(Work instructions): Output only the lines below from the one containing "свидетелями простоты числа 3201.\\" to the one containing "1) $a=1454$;\\", exactly as written, both ends kept.

(Working data):

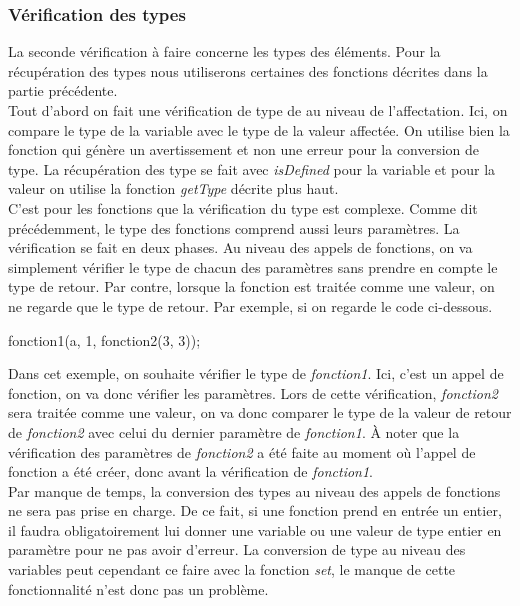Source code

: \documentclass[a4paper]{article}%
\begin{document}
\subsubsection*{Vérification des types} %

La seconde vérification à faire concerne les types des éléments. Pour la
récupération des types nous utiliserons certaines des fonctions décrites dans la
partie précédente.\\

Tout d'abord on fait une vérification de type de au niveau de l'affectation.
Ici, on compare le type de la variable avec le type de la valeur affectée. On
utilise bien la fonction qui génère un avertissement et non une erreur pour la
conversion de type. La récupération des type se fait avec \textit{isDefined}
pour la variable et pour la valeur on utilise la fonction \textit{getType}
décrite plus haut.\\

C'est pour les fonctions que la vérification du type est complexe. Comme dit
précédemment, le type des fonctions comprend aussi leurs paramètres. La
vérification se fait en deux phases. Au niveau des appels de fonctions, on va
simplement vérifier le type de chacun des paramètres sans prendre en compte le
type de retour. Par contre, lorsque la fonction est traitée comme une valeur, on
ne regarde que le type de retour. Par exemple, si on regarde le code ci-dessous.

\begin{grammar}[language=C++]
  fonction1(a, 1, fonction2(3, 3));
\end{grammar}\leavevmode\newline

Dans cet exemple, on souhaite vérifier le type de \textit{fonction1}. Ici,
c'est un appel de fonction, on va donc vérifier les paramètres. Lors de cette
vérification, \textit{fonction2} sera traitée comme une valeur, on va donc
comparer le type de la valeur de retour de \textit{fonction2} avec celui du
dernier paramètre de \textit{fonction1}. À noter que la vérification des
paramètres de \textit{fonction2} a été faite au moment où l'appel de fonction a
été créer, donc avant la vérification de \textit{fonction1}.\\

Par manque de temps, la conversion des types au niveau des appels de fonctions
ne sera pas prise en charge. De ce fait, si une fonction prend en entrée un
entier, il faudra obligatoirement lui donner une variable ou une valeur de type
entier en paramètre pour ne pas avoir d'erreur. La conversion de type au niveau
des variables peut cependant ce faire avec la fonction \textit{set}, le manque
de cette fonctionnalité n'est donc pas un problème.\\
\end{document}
==
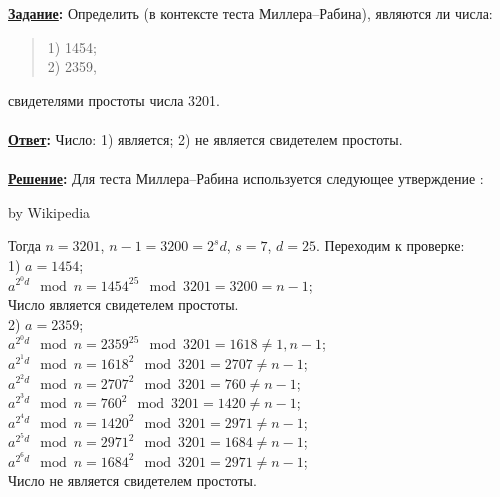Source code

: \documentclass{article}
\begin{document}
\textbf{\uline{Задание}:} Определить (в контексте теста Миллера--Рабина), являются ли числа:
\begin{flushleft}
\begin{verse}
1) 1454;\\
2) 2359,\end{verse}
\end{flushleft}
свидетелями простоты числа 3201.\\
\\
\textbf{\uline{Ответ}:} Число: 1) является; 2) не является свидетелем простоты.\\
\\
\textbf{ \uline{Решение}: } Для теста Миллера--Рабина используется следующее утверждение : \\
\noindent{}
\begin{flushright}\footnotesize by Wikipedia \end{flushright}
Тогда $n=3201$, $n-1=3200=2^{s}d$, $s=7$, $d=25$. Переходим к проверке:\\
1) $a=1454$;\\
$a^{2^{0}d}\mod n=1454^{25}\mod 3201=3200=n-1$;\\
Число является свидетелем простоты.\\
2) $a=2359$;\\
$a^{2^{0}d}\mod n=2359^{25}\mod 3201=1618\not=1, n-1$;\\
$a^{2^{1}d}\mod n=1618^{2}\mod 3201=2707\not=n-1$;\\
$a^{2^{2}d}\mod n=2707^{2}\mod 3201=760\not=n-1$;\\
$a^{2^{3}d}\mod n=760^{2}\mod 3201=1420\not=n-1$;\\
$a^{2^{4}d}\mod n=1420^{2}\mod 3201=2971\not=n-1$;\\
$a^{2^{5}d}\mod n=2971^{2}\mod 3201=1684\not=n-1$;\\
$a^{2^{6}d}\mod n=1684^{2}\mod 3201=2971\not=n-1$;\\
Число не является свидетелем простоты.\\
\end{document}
--
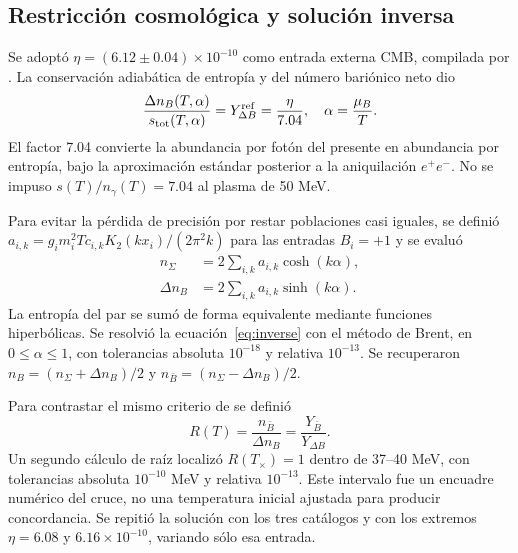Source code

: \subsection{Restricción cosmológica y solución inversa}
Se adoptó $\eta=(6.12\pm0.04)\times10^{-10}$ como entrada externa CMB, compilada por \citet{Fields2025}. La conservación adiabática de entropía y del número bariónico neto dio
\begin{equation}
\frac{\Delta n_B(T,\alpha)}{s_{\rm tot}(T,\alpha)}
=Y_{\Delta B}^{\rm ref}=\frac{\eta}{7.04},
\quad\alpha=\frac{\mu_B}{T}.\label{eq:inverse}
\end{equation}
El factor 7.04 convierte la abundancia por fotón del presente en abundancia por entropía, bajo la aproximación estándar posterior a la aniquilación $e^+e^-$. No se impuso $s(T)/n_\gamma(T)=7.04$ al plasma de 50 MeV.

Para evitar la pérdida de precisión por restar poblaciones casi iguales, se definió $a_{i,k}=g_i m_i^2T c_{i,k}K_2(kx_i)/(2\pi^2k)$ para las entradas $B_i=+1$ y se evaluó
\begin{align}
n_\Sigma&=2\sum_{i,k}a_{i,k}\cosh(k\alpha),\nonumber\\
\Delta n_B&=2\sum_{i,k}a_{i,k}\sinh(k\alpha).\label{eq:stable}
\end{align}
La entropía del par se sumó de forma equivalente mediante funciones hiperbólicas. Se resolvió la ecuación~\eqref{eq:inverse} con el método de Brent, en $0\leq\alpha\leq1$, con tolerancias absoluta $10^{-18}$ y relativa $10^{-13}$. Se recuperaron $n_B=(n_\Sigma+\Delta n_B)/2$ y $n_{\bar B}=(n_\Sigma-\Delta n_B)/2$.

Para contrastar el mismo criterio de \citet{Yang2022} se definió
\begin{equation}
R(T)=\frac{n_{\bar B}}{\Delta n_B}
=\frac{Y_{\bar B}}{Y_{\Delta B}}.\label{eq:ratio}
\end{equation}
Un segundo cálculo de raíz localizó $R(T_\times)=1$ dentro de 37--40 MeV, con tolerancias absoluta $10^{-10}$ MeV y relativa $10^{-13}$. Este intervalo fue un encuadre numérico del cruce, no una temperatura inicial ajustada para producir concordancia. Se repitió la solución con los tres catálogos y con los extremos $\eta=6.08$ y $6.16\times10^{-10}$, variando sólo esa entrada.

(Your response):
свидетелями простоты числа 3201.\\
\\
\textbf{\uline{Ответ}:} Число: 1) является; 2) не является свидетелем простоты.\\
\\
\textbf{ \uline{Решение}: } Для теста Миллера--Рабина используется следующее утверждение : \\
\noindent{}
\begin{flushright}\footnotesize by Wikipedia \end{flushright}
Тогда $n=3201$, $n-1=3200=2^{s}d$, $s=7$, $d=25$. Переходим к проверке:\\
1) $a=1454$;\\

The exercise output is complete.